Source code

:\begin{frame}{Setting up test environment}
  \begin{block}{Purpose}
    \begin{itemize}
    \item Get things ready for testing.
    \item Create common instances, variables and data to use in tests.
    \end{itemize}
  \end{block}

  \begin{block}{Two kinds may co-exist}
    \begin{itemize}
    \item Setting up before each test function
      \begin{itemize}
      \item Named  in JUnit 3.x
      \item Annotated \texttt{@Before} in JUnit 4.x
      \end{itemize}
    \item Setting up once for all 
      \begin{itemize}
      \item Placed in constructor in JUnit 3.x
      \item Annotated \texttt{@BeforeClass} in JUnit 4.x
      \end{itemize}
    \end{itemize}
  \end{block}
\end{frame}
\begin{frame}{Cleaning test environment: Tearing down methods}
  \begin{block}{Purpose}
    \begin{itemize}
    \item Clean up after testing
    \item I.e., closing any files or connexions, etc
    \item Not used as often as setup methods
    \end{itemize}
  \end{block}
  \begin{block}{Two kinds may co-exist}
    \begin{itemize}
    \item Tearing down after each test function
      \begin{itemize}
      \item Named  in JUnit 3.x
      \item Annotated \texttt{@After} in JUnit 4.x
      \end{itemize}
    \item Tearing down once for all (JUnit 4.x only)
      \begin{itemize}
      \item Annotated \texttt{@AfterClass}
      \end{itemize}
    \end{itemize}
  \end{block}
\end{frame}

----

### TRY IT
Give back exactly the lines from the beginning of the records through the line containing "up once for all", and only those.

### ANSWER AREA
Source code

:\begin{frame}{Setting up test environment}
  \begin{block}{Purpose}
    \begin{itemize}
    \item Get things ready for testing.
    \item Create common instances, variables and data to use in tests.
    \end{itemize}
  \end{block}

  \begin{block}{Two kinds may co-exist}
    \begin{itemize}
    \item Setting up before each test function
      \begin{itemize}
      \item Named  in JUnit 3.x
      \item Annotated \texttt{@Before} in JUnit 4.x
      \end{itemize}
    \item Setting up once for all 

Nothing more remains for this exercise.